• [INSTRUCTIONS TO FOLLOW]: Show all lines of the listing that contain the word "valor".

(DATA EXCERPTS)

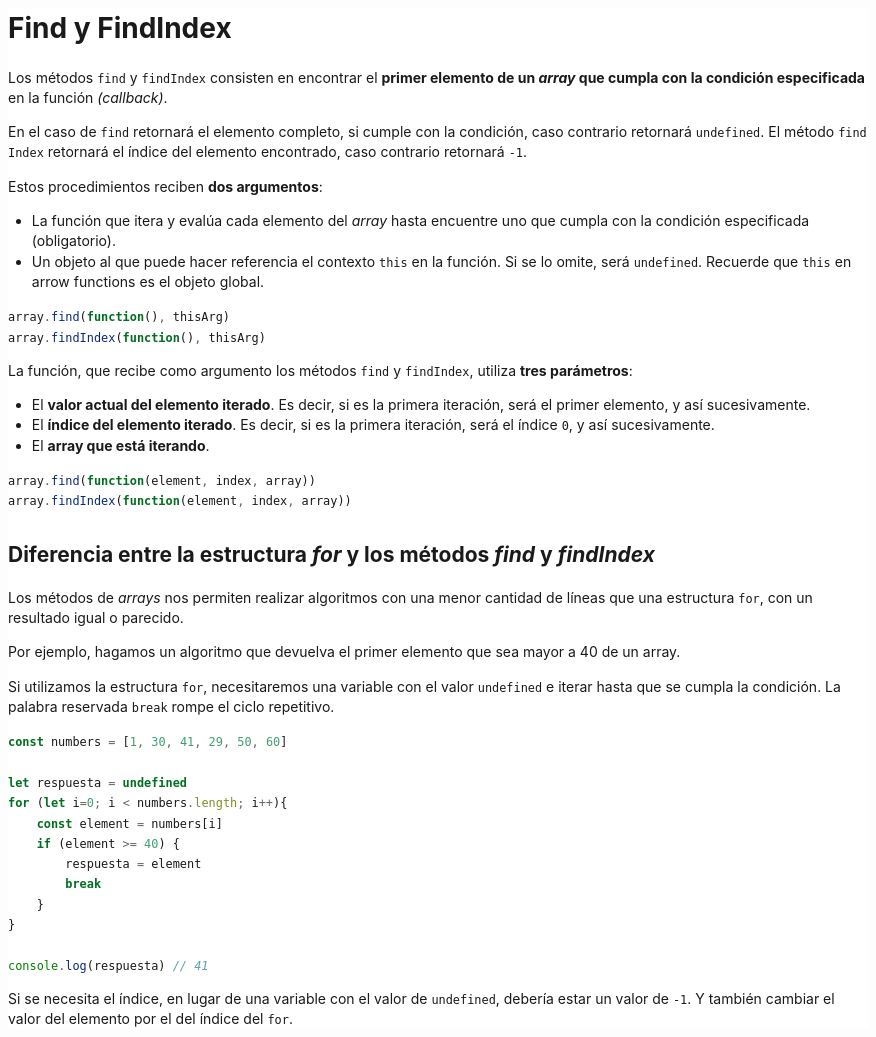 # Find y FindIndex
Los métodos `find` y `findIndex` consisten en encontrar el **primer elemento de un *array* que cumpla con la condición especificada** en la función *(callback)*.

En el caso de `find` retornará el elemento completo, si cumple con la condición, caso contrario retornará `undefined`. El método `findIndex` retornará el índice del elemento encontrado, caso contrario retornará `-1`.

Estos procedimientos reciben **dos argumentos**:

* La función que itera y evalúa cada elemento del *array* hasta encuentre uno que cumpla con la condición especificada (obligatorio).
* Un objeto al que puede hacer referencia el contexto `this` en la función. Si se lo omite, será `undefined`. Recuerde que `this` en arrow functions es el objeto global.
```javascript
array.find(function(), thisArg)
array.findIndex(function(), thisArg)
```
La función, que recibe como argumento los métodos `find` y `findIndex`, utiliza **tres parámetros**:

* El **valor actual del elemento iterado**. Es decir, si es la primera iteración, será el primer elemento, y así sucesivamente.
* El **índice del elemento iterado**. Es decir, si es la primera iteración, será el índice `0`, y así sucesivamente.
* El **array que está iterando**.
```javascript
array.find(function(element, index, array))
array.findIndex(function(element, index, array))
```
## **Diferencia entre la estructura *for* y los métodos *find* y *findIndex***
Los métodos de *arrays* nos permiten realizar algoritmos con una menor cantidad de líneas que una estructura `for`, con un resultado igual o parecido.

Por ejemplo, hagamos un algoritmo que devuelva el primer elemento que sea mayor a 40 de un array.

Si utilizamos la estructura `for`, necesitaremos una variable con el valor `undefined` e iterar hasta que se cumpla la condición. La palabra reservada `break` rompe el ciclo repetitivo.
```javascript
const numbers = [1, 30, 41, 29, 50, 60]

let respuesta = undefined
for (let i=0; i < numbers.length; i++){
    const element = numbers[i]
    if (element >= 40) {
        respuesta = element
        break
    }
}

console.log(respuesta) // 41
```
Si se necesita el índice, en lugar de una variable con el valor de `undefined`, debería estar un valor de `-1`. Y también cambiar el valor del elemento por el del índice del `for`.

(End DATA EXCERPTS)
(DATA EXCERPTS)

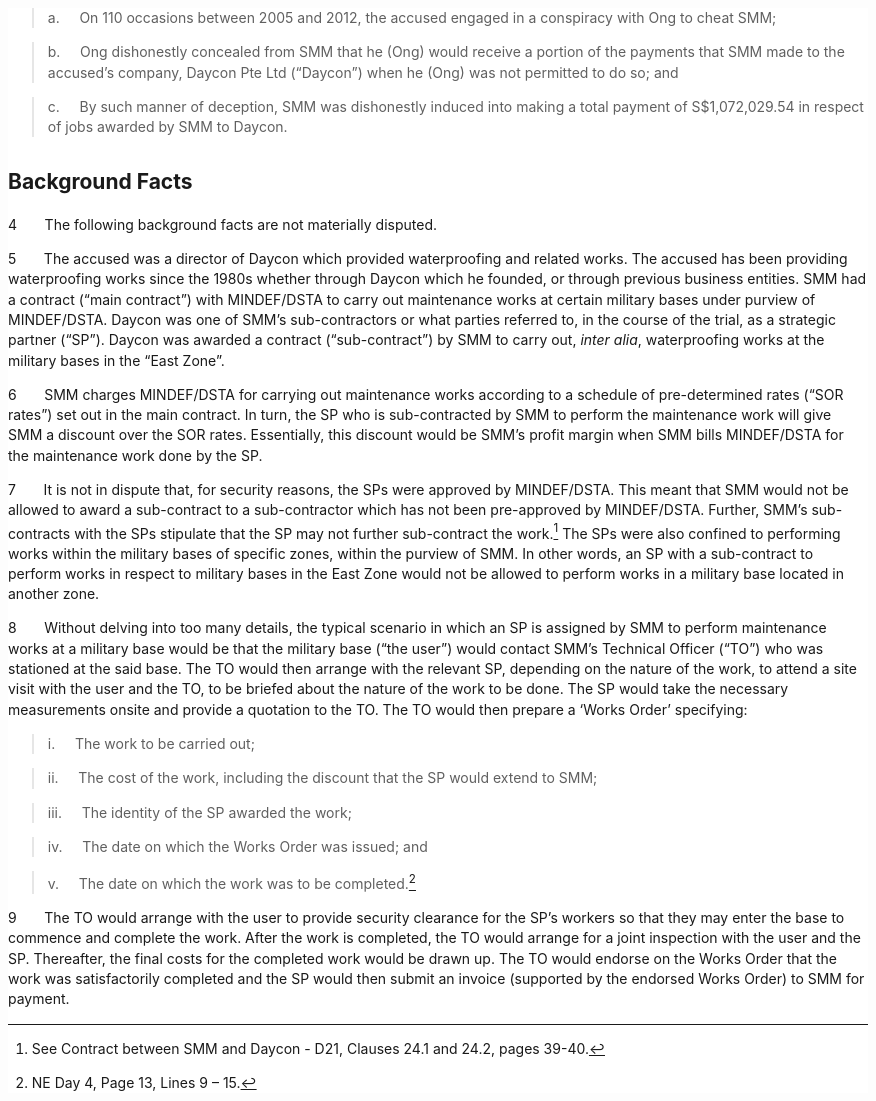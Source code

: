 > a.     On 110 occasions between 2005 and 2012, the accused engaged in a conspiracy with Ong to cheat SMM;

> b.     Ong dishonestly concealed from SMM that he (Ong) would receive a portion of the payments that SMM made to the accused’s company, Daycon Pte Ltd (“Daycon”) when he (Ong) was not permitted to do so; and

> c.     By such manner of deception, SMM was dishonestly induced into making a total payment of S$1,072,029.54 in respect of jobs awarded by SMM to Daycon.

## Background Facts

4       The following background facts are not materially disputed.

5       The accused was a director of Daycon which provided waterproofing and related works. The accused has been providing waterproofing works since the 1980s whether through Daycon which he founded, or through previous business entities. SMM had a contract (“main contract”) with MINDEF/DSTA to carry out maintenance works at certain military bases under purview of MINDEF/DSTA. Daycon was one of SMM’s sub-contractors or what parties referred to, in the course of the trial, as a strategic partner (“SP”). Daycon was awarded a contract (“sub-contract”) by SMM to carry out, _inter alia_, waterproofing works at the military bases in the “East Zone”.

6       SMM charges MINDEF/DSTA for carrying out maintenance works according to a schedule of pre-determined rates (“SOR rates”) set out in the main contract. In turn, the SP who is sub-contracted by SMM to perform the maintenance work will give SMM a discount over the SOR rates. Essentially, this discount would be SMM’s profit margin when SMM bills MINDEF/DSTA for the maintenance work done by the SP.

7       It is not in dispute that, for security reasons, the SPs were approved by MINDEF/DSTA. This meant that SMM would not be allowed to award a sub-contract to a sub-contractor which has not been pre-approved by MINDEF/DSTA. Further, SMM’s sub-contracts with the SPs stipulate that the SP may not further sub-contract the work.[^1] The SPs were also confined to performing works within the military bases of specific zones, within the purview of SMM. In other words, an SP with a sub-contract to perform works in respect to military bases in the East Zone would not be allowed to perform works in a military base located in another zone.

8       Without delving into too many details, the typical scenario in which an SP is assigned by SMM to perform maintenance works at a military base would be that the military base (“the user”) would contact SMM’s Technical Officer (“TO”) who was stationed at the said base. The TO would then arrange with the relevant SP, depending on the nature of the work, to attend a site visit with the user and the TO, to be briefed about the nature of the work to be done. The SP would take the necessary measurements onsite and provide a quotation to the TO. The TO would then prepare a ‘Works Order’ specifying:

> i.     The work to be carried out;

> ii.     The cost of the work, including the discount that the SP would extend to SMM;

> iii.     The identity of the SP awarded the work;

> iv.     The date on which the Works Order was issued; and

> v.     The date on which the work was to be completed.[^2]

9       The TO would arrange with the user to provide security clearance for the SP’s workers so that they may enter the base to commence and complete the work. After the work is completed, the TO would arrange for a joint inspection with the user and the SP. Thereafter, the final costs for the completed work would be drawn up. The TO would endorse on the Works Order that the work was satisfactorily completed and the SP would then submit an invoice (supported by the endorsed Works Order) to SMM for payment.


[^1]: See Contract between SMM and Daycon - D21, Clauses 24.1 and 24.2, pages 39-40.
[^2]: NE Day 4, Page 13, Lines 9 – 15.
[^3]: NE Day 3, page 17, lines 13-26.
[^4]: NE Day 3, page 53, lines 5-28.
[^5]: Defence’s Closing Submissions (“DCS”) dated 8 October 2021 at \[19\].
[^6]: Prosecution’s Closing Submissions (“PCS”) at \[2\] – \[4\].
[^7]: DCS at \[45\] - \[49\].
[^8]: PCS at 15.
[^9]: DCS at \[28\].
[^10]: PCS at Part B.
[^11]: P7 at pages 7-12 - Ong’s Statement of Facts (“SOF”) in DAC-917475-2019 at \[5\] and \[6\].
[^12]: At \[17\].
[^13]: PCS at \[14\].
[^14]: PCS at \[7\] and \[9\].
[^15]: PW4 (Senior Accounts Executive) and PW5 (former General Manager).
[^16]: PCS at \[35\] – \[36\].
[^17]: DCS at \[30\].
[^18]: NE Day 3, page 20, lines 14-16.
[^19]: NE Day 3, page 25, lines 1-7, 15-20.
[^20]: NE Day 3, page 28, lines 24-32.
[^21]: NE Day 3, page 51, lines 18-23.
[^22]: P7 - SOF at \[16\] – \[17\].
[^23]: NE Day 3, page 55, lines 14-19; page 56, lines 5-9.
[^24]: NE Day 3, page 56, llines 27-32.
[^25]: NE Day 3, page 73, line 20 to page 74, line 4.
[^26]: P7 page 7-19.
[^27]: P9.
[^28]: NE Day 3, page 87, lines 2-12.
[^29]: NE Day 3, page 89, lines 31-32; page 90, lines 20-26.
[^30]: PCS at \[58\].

(End DATA EXCERPTS)

• [WRITTEN SOLUTION]:
* El **valor actual del elemento iterado**. Es decir, si es la primera iteración, será el primer elemento, y así sucesivamente.
Si utilizamos la estructura `for`, necesitaremos una variable con el valor `undefined` e iterar hasta que se cumpla la condición. La palabra reservada `break` rompe el ciclo repetitivo.
Si se necesita el índice, en lugar de una variable con el valor de `undefined`, debería estar un valor de `-1`. Y también cambiar el valor del elemento por el del índice del `for`.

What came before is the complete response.